Task prompt =
The response should contain all of the records, copied exactly, and none of the images.

Input data =
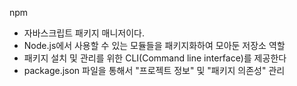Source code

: npm
- 자바스크립트 패키지 매니저이다.
- Node.js에서 사용할 수 있는 모듈들을 패키지화하여 모아둔 저장소 역할
- 패키지 설치 및 관리를 위한 CLI(Command line interface)를 제공한다
- package.json 파일을 통해서 "프로젝트 정보" 및 "패키지 의존성" 관리
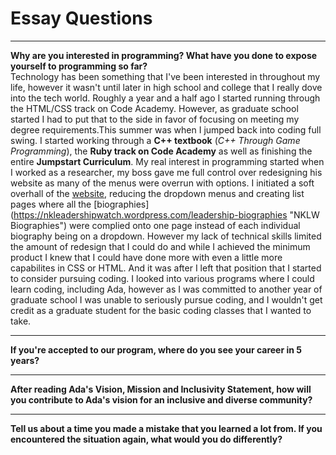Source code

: # Essay Questions  

---  

**Why are you interested in programming? What have you done to expose yourself to programming so far?**  
Technology has been something that I've been interested in throughout my life, however it wasn't until later in high school and college that I really dove into the tech world. Roughly a year and a half ago I started running through the HTML/CSS track on Code Academy. However, as graduate school started I had to put that to the side in favor of focusing on meeting my degree requirements.This summer was when I jumped back into coding full swing. I started working through a **C++ textbook** (*C++ Through Game Programming*), the **Ruby track on Code Academy** as well as finishing the entire **Jumpstart Curriculum**. My real interest in programming started when I worked as a researcher, my boss gave me full control over redesigning his website as many of the menus were overrun with options. I initiated a soft overhall of the [website](https://nkleadershipwatch.wordpress.com "North Korea Leadership Watch"), reducing the dropdown menus and creating list pages where all the [biographies] (https://nkleadershipwatch.wordpress.com/leadership-biographies "NKLW Biographies") were complied onto one page instead of each individual biography being on a dropdown. However my lack of technical skills limited the amount of redesign that I could do and while I achieved the minimum product I knew that I could have done more with even a little more capabilites in CSS or HTML. And it was after I left that position that I started to consider pursuing coding. I looked into various programs where I could learn coding, including Ada, however as I was committed to another year of graduate school I was unable to seriously pursue coding, and I wouldn't get credit as a graduate student for the basic coding classes that I wanted to take. 

---
**If you're accepted to our program, where do you see your career in 5 years?**  


---
**After reading Ada's Vision, Mission and Inclusivity Statement, how will you contribute to Ada's vision for an inclusive and diverse community?**  


---
**Tell us about a time you made a mistake that you learned a lot from. If you encountered the situation again, what would you do differently?**  

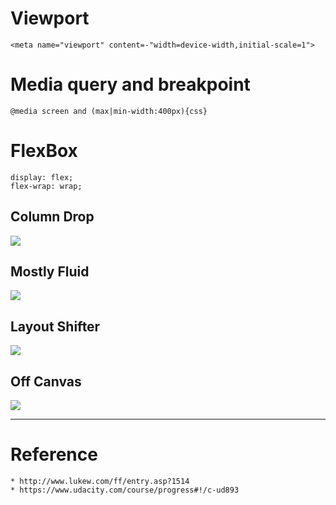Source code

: # Viewport 

    <meta name="viewport" content=-"width=device-width,initial-scale=1">

# Media query and breakpoint

    @media screen and (max|min-width:400px){css}

# FlexBox

    display: flex;
    flex-wrap: wrap;

## Column Drop

<img src="http://static.lukew.com/md-patterns2.png"/>

## Mostly Fluid

<img src="http://static.lukew.com/md-patterns1.png"/>

## Layout Shifter 

<img src="http://static.lukew.com/md-patterns3.png"/>

## Off Canvas 

<img src="http://static.lukew.com/md-patterns7.png"/>

----

# Reference

    * http://www.lukew.com/ff/entry.asp?1514
    * https://www.udacity.com/course/progress#!/c-ud893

Worked solution =
Source code

: npm
- 자바스크립트 패키지 매니저이다.
- Node.js에서 사용할 수 있는 모듈들을 패키지화하여 모아둔 저장소 역할
- 패키지 설치 및 관리를 위한 CLI(Command line interface)를 제공한다
- package.json 파일을 통해서 "프로젝트 정보" 및 "패키지 의존성" 관리
Source code

: # Essay Questions  

---  

**Why are you interested in programming? What have you done to expose yourself to programming so far?**  
Technology has been something that I've been interested in throughout my life, however it wasn't until later in high school and college that I really dove into the tech world. Roughly a year and a half ago I started running through the HTML/CSS track on Code Academy. However, as graduate school started I had to put that to the side in favor of focusing on meeting my degree requirements.This summer was when I jumped back into coding full swing. I started working through a **C++ textbook** (*C++ Through Game Programming*), the **Ruby track on Code Academy** as well as finishing the entire **Jumpstart Curriculum**. My real interest in programming started when I worked as a researcher, my boss gave me full control over redesigning his website as many of the menus were overrun with options. I initiated a soft overhall of the [website](https://nkleadershipwatch.wordpress.com "North Korea Leadership Watch"), reducing the dropdown menus and creating list pages where all the [biographies] (https://nkleadershipwatch.wordpress.com/leadership-biographies "NKLW Biographies") were complied onto one page instead of each individual biography being on a dropdown. However my lack of technical skills limited the amount of redesign that I could do and while I achieved the minimum product I knew that I could have done more with even a little more capabilites in CSS or HTML. And it was after I left that position that I started to consider pursuing coding. I looked into various programs where I could learn coding, including Ada, however as I was committed to another year of graduate school I was unable to seriously pursue coding, and I wouldn't get credit as a graduate student for the basic coding classes that I wanted to take. 

---
**If you're accepted to our program, where do you see your career in 5 years?**  


---
**After reading Ada's Vision, Mission and Inclusivity Statement, how will you contribute to Ada's vision for an inclusive and diverse community?**  


---
**Tell us about a time you made a mistake that you learned a lot from. If you encountered the situation again, what would you do differently?**  

Source code

: # Viewport 

    <meta name="viewport" content=-"width=device-width,initial-scale=1">

# Media query and breakpoint

    @media screen and (max|min-width:400px){css}

# FlexBox

    display: flex;
    flex-wrap: wrap;

## Column Drop

<img src="http://static.lukew.com/md-patterns2.png"/>

## Mostly Fluid

<img src="http://static.lukew.com/md-patterns1.png"/>

## Layout Shifter 

<img src="http://static.lukew.com/md-patterns3.png"/>

## Off Canvas 

<img src="http://static.lukew.com/md-patterns7.png"/>

----

# Reference

    * http://www.lukew.com/ff/entry.asp?1514
    * https://www.udacity.com/course/progress#!/c-ud893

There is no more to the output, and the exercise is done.